Plain-text document sources
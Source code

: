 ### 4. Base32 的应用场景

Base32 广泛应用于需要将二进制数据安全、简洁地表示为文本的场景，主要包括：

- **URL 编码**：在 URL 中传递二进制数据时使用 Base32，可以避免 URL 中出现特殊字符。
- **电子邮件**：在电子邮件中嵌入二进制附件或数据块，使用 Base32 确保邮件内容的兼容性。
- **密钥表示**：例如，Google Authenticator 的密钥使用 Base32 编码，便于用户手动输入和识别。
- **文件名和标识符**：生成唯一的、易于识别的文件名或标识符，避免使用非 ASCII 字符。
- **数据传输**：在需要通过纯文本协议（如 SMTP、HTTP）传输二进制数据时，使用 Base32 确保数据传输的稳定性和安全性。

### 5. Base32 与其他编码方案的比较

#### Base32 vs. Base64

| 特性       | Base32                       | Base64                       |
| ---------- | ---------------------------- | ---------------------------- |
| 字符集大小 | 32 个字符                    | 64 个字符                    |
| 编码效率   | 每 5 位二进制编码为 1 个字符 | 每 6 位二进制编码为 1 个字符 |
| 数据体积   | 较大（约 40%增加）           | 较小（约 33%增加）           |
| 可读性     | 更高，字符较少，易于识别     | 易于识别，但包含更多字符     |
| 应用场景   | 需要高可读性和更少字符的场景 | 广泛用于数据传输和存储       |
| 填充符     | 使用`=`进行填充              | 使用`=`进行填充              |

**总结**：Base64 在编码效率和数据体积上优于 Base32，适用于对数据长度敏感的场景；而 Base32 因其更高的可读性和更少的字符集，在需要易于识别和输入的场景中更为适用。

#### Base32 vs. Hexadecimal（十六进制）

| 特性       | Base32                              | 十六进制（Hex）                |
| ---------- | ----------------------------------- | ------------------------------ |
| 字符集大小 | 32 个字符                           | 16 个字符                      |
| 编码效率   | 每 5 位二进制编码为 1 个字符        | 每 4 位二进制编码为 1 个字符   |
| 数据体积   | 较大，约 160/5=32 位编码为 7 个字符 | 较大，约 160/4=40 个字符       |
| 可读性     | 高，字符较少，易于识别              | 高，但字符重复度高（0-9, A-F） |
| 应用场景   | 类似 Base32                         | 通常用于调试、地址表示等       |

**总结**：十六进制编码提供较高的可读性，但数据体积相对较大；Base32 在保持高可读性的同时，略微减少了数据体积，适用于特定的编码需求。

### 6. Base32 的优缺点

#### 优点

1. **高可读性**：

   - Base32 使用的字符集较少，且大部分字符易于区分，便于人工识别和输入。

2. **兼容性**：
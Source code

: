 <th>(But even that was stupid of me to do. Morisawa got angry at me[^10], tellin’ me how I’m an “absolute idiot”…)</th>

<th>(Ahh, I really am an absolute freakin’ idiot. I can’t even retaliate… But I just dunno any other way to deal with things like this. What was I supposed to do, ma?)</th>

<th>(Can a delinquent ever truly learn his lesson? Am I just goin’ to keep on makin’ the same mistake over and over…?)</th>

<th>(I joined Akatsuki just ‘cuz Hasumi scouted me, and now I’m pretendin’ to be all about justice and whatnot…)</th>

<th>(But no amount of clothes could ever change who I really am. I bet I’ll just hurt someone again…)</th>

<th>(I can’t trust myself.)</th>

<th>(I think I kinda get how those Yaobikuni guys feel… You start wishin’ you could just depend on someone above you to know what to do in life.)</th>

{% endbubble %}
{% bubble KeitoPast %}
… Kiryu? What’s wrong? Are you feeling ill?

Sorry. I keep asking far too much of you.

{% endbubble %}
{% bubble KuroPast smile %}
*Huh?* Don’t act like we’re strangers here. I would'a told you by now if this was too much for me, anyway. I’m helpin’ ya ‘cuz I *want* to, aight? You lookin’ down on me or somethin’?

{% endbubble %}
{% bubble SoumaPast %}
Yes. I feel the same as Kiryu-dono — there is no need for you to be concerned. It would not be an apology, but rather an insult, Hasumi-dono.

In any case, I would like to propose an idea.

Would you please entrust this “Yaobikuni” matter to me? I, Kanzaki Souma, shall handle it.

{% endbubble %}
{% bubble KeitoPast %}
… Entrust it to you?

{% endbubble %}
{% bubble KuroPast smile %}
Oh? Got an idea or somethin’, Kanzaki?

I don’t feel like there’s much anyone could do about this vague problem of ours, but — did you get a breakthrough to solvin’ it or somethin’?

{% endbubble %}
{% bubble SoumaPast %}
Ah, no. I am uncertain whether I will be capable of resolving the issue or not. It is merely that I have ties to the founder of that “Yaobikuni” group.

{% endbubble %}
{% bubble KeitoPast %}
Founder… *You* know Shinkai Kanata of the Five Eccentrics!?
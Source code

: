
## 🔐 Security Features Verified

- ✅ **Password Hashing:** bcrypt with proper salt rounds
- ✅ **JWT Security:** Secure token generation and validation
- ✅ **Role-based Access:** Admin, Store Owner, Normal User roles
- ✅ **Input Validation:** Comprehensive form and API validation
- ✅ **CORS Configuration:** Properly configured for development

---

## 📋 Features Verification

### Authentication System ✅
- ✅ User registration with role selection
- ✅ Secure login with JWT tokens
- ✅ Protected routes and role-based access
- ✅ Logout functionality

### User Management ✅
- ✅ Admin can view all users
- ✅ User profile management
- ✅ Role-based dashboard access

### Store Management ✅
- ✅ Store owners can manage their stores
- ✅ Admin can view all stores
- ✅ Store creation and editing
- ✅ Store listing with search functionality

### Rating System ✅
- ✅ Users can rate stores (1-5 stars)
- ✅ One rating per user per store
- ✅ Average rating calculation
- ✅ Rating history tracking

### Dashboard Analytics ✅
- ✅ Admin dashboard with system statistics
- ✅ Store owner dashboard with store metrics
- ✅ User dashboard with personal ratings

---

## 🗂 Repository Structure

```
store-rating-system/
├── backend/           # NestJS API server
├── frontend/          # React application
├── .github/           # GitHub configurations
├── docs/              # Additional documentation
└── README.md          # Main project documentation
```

==

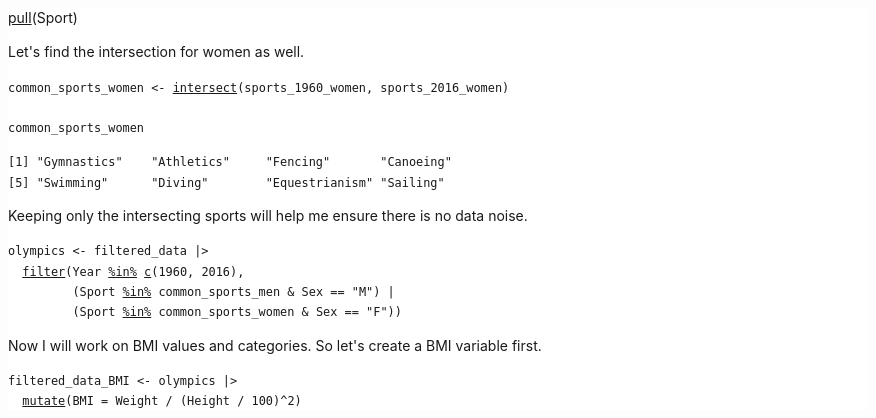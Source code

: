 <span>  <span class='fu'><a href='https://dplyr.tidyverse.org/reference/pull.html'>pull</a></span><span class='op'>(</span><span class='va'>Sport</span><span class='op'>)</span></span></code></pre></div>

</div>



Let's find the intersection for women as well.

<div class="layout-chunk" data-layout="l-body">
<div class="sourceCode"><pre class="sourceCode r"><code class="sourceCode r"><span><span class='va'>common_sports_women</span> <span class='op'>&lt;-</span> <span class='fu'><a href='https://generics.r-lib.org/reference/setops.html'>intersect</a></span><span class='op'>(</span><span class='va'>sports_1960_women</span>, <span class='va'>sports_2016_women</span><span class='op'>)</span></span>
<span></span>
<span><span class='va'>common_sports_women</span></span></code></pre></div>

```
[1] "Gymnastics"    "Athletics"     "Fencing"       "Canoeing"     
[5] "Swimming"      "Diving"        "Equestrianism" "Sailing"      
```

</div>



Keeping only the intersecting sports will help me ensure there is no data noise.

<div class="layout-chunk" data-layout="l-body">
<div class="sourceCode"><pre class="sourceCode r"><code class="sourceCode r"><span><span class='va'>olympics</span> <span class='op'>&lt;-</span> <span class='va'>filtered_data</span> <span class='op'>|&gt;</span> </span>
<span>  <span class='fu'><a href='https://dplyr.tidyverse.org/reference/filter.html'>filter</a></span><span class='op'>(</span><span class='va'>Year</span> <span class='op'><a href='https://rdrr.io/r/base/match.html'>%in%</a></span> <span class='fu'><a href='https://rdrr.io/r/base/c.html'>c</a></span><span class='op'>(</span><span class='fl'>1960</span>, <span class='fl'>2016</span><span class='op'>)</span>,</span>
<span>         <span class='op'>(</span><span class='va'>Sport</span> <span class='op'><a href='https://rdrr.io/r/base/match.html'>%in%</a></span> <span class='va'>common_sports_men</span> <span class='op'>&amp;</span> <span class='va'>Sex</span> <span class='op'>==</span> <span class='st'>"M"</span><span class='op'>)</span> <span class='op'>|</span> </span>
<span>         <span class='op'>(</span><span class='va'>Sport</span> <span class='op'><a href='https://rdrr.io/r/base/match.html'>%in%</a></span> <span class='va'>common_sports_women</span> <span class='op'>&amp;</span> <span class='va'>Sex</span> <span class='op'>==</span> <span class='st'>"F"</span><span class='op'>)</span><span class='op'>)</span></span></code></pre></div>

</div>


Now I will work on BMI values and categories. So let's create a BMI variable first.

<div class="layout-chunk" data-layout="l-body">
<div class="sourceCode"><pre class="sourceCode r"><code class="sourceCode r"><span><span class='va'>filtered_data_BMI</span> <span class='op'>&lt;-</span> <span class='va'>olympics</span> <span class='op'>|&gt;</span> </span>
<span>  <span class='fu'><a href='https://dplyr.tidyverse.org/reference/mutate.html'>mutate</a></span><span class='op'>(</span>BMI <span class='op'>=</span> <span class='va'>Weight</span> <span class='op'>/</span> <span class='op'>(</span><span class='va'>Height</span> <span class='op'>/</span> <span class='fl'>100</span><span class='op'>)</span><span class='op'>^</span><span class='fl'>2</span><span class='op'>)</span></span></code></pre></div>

• **What the task asks**
Please determine how many lines in the entries contain the word "view" and answer with the number alone.

• **Exercise answer**
2